• _Exercise requirements_
Write out all the entries word for word and omit any pictures.

• _Dataset_
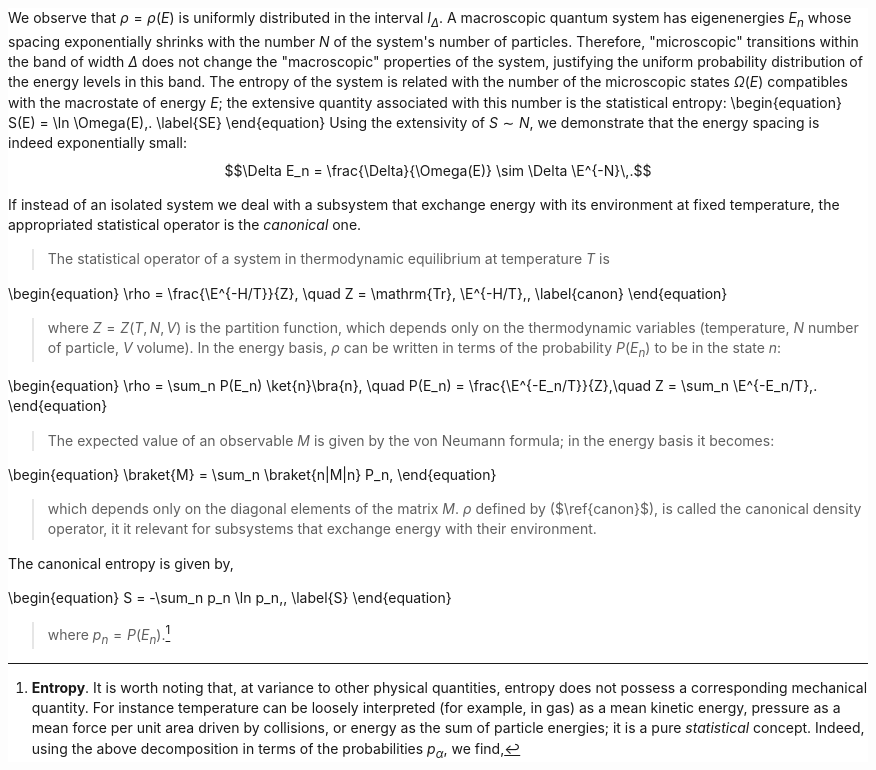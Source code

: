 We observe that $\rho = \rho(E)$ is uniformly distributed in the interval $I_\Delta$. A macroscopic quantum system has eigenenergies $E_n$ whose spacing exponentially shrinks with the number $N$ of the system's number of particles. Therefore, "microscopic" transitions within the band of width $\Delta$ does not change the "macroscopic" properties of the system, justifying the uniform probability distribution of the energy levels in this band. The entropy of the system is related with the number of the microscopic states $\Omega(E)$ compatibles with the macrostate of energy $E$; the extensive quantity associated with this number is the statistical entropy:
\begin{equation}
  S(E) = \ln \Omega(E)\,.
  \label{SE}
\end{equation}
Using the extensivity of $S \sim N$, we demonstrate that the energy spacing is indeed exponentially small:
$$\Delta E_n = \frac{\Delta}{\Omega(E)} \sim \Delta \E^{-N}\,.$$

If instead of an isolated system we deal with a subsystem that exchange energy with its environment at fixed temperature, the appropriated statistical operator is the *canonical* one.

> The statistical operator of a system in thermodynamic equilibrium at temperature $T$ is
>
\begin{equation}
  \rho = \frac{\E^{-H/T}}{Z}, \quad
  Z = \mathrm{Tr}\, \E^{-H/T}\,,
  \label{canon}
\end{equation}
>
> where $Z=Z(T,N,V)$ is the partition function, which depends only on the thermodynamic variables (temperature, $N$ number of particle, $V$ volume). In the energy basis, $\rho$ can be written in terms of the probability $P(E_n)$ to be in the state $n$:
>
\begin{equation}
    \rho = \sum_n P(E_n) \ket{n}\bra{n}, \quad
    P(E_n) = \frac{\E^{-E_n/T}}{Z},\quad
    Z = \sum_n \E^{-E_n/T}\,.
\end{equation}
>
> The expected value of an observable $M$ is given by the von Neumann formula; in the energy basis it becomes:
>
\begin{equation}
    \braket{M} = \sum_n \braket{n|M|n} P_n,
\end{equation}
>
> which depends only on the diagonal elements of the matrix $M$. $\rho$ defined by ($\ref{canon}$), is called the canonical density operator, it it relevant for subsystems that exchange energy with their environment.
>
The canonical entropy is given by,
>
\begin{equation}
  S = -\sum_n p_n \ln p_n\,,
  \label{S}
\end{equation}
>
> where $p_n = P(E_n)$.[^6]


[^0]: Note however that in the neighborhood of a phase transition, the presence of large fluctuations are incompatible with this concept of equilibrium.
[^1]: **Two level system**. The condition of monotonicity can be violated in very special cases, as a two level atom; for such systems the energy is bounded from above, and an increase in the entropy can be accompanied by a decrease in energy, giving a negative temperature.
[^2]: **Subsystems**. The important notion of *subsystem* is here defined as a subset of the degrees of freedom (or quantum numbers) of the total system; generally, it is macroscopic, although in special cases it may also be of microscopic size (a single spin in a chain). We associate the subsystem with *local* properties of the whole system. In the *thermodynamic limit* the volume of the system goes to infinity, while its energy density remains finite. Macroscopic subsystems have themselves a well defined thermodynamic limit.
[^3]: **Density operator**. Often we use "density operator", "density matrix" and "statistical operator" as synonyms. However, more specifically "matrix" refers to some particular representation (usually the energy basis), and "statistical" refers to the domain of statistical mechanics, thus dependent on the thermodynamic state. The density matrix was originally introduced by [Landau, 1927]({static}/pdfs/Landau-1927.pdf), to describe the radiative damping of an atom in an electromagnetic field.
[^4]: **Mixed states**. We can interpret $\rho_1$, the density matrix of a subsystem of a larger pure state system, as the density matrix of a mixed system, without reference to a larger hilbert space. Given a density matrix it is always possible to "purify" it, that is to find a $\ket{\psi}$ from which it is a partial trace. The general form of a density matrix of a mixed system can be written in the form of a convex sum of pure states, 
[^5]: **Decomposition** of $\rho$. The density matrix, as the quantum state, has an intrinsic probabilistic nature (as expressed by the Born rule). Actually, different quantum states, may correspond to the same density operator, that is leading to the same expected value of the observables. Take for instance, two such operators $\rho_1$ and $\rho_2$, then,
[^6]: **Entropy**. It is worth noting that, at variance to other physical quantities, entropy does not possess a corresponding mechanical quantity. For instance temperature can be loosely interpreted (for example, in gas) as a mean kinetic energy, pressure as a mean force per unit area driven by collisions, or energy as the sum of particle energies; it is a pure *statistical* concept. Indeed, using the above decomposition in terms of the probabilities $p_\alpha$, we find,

• _Result of this exercise_
Source code

: We observe that $\rho = \rho(E)$ is uniformly distributed in the interval $I_\Delta$. A macroscopic quantum system has eigenenergies $E_n$ whose spacing exponentially shrinks with the number $N$ of the system's number of particles. Therefore, "microscopic" transitions within the band of width $\Delta$ does not change the "macroscopic" properties of the system, justifying the uniform probability distribution of the energy levels in this band. The entropy of the system is related with the number of the microscopic states $\Omega(E)$ compatibles with the macrostate of energy $E$; the extensive quantity associated with this number is the statistical entropy:
\begin{equation}
  S(E) = \ln \Omega(E)\,.
  \label{SE}
\end{equation}
Using the extensivity of $S \sim N$, we demonstrate that the energy spacing is indeed exponentially small:
$$\Delta E_n = \frac{\Delta}{\Omega(E)} \sim \Delta \E^{-N}\,.$$

If instead of an isolated system we deal with a subsystem that exchange energy with its environment at fixed temperature, the appropriated statistical operator is the *canonical* one.

> The statistical operator of a system in thermodynamic equilibrium at temperature $T$ is
>
\begin{equation}
  \rho = \frac{\E^{-H/T}}{Z}, \quad
  Z = \mathrm{Tr}\, \E^{-H/T}\,,
  \label{canon}
\end{equation}
>
> where $Z=Z(T,N,V)$ is the partition function, which depends only on the thermodynamic variables (temperature, $N$ number of particle, $V$ volume). In the energy basis, $\rho$ can be written in terms of the probability $P(E_n)$ to be in the state $n$:
>
\begin{equation}
    \rho = \sum_n P(E_n) \ket{n}\bra{n}, \quad
    P(E_n) = \frac{\E^{-E_n/T}}{Z},\quad
    Z = \sum_n \E^{-E_n/T}\,.
\end{equation}
>
> The expected value of an observable $M$ is given by the von Neumann formula; in the energy basis it becomes:
>
\begin{equation}
    \braket{M} = \sum_n \braket{n|M|n} P_n,
\end{equation}
>
> which depends only on the diagonal elements of the matrix $M$. $\rho$ defined by ($\ref{canon}$), is called the canonical density operator, it it relevant for subsystems that exchange energy with their environment.
>
The canonical entropy is given by,
>
\begin{equation}
  S = -\sum_n p_n \ln p_n\,,
  \label{S}
\end{equation}
>
> where $p_n = P(E_n)$.[^6]


[^0]: Note however that in the neighborhood of a phase transition, the presence of large fluctuations are incompatible with this concept of equilibrium.
[^1]: **Two level system**. The condition of monotonicity can be violated in very special cases, as a two level atom; for such systems the energy is bounded from above, and an increase in the entropy can be accompanied by a decrease in energy, giving a negative temperature.
[^2]: **Subsystems**. The important notion of *subsystem* is here defined as a subset of the degrees of freedom (or quantum numbers) of the total system; generally, it is macroscopic, although in special cases it may also be of microscopic size (a single spin in a chain). We associate the subsystem with *local* properties of the whole system. In the *thermodynamic limit* the volume of the system goes to infinity, while its energy density remains finite. Macroscopic subsystems have themselves a well defined thermodynamic limit.
[^3]: **Density operator**. Often we use "density operator", "density matrix" and "statistical operator" as synonyms. However, more specifically "matrix" refers to some particular representation (usually the energy basis), and "statistical" refers to the domain of statistical mechanics, thus dependent on the thermodynamic state. The density matrix was originally introduced by [Landau, 1927]({static}/pdfs/Landau-1927.pdf), to describe the radiative damping of an atom in an electromagnetic field.
[^4]: **Mixed states**. We can interpret $\rho_1$, the density matrix of a subsystem of a larger pure state system, as the density matrix of a mixed system, without reference to a larger hilbert space. Given a density matrix it is always possible to "purify" it, that is to find a $\ket{\psi}$ from which it is a partial trace. The general form of a density matrix of a mixed system can be written in the form of a convex sum of pure states, 
[^5]: **Decomposition** of $\rho$. The density matrix, as the quantum state, has an intrinsic probabilistic nature (as expressed by the Born rule). Actually, different quantum states, may correspond to the same density operator, that is leading to the same expected value of the observables. Take for instance, two such operators $\rho_1$ and $\rho_2$, then,
[^6]: **Entropy**. It is worth noting that, at variance to other physical quantities, entropy does not possess a corresponding mechanical quantity. For instance temperature can be loosely interpreted (for example, in gas) as a mean kinetic energy, pressure as a mean force per unit area driven by collisions, or energy as the sum of particle energies; it is a pure *statistical* concept. Indeed, using the above decomposition in terms of the probabilities $p_\alpha$, we find,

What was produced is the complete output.